Plus de 800m2 sont disponibles, une surface immense pour y installer une boulangerie. Mais Joffrey Clin voit grand ; il imagine tout de suite les possibilités qui s’offrent à lui dans un tel espace. Aujourd’hui, ce sont déjà 400m2 qui sont exploités par le couple, répartis entre boutique et espace de production. Outre les vitrines de présentation des produits, une salle au design épuré avec 50 couverts assis a été créée ainsi qu’un espace de réunion. D’autres idées de développement germent aussi dans l’esprit du jeune homme qui souhaite mettre à disposition un bar d’accueil pour les artisans de la région où ils viendraient présenter leur production. Sont d’ores et déjà attendus un brasseur et une fleuriste. Joffrey et Manon Clin ont investi plus de 500 000 euros pour créer leur commerce qui repose sur le concept de « trio ». « Trio pour boulangerie, pâtisserie, traiteur ; entrée, plat, dessert et toutes nos créations sont déclinées selon trois recettes différentes. »

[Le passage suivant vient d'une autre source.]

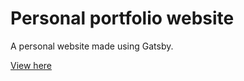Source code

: # Personal portfolio website

A personal website made using Gatsby.

[View here](https://jkette.netlify.com/)


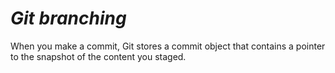 # *Git branching*
When you make a commit, Git stores a commit object that contains a pointer
to the snapshot of the content you staged.
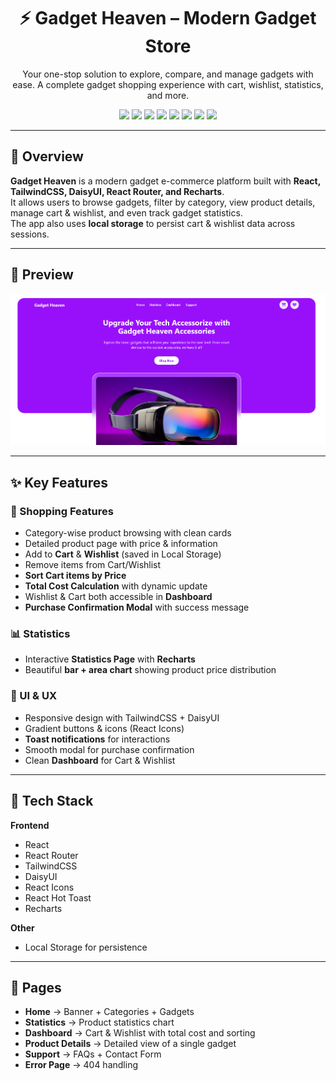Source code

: <h1 align="center">⚡ Gadget Heaven – Modern Gadget Store</h1>

<p align="center">
  Your one-stop solution to explore, compare, and manage gadgets with ease.  
  A complete gadget shopping experience with cart, wishlist, statistics, and more.
</p>

<p align="center">
  <!-- Frontend Badges -->
  <img src="https://img.shields.io/badge/React-61DAFB?style=flat-square&logo=react&logoColor=black"/>
  <img src="https://img.shields.io/badge/TailwindCSS-38B2AC?style=flat-square&logo=tailwind-css&logoColor=white"/>
  <img src="https://img.shields.io/badge/DaisyUI-FF49DB?style=flat-square"/>
  <img src="https://img.shields.io/badge/JavaScript-F7DF1E?style=flat-square&logo=javascript&logoColor=black"/>
  <img src="https://img.shields.io/badge/React Router-DD0031?style=flat-square&logo=react-router&logoColor=white"/>
  <img src="https://img.shields.io/badge/React Icons-E91E63?style=flat-square&logo=react&logoColor=white"/>
  <img src="https://img.shields.io/badge/React Hot Toast-FF3C00?style=flat-square"/>
  <img src="https://img.shields.io/badge/Recharts-0088FE?style=flat-square"/>
</p>

---

## 🧾 Overview

**Gadget Heaven** is a modern gadget e-commerce platform built with **React, TailwindCSS, DaisyUI, React Router, and Recharts**.  
It allows users to browse gadgets, filter by category, view product details, manage cart & wishlist, and even track gadget statistics.  
The app also uses **local storage** to persist cart & wishlist data across sessions.

---
## 📸 Preview

<p align="center">
  <img src="public/preview.PNG" alt="Gadget Heaven Preview" width="800"/>
</p>

---

## ✨ Key Features

### 🛒 Shopping Features
- Category-wise product browsing with clean cards
- Detailed product page with price & information
- Add to **Cart** & **Wishlist** (saved in Local Storage)
- Remove items from Cart/Wishlist
- **Sort Cart items by Price**
- **Total Cost Calculation** with dynamic update
- Wishlist & Cart both accessible in **Dashboard**
- **Purchase Confirmation Modal** with success message

### 📊 Statistics
- Interactive **Statistics Page** with **Recharts**
- Beautiful **bar + area chart** showing product price distribution

### 🎨 UI & UX
- Responsive design with TailwindCSS + DaisyUI
- Gradient buttons & icons (React Icons)
- **Toast notifications** for interactions
- Smooth modal for purchase confirmation
- Clean **Dashboard** for Cart & Wishlist

---

## 🚀 Tech Stack

**Frontend**  
- React  
- React Router  
- TailwindCSS  
- DaisyUI  
- React Icons  
- React Hot Toast  
- Recharts  

**Other**  
- Local Storage for persistence  

---

## 📂 Pages

- **Home** → Banner + Categories + Gadgets  
- **Statistics** → Product statistics chart  
- **Dashboard** → Cart & Wishlist with total cost and sorting  
- **Product Details** → Detailed view of a single gadget  
- **Support** → FAQs + Contact Form  
- **Error Page** → 404 handling  

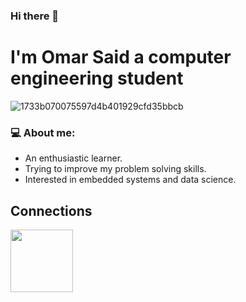 ### Hi there 👋
# I'm Omar Said a computer engineering student

![1733b070075597d4b401929cfd35bbcb](https://user-images.githubusercontent.com/87082462/193068817-07d7b55c-aca6-49b6-b807-d050c05e65e5.gif)
### 💻 **About me:**
- An enthusiastic learner.
- Trying to improve my problem solving skills. 
- Interested in embedded systems and data science.
## Connections
<a href="https://www.linkedin.com/in/omar-salah-7a9287218/" target="blank"><img align="center" src="https://cdn-icons-png.flaticon.com/512/145/145807.png" height="100" /></a>
<a href="https://codeforces.com/profile/osazizsg1" target="blank">

<!--
**Omar-Said-4/Omar-Said-4** is a ✨ _special_ ✨ repository because its `README.md` (this file) appears on your GitHub profile.

Here are some ideas to get you started:

- 🔭 I’m currently working on ...
- 🌱 I’m currently learning ...
- 👯 I’m looking to collaborate on ...
- 🤔 I’m looking for help with ...
- 💬 Ask me about ...
- 📫 How to reach me: ...
- 😄 Pronouns: ...
- ⚡ Fun fact: ...
-->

L’IMPORTANCE DU BIEN-ÊTRE AU TRAVAIL

Fort de son expérience chez les Compagnons du Devoir et de chef d’équipe d’une centrale de production de six boulangeries-pâtisserie, Joffrey Clin s’est entouré de huit collaborateurs . A peine installée, la boulangerie a décroché le titre de Meilleur croissant au beurre 2019 de la Marne du concours organisé par la Fédération de Boulangerie. Résolument ancré dans la modernité avec une offre de produit 50% traditionnelle, 50% originale, le couple l’est aussi dans sa manière de manager les équipes. Des séances de « team building » sont régulièrement organisées à travers des sorties sportives ou de loisirs en groupe. Également investi dans les relations patrons/apprentis chez les Compagnons du Devoir, Joffrey Clin insiste sur l’importance de la cohésion d’équipe et du bien-être au travail dans un métier qui demande beaucoup d’investissement.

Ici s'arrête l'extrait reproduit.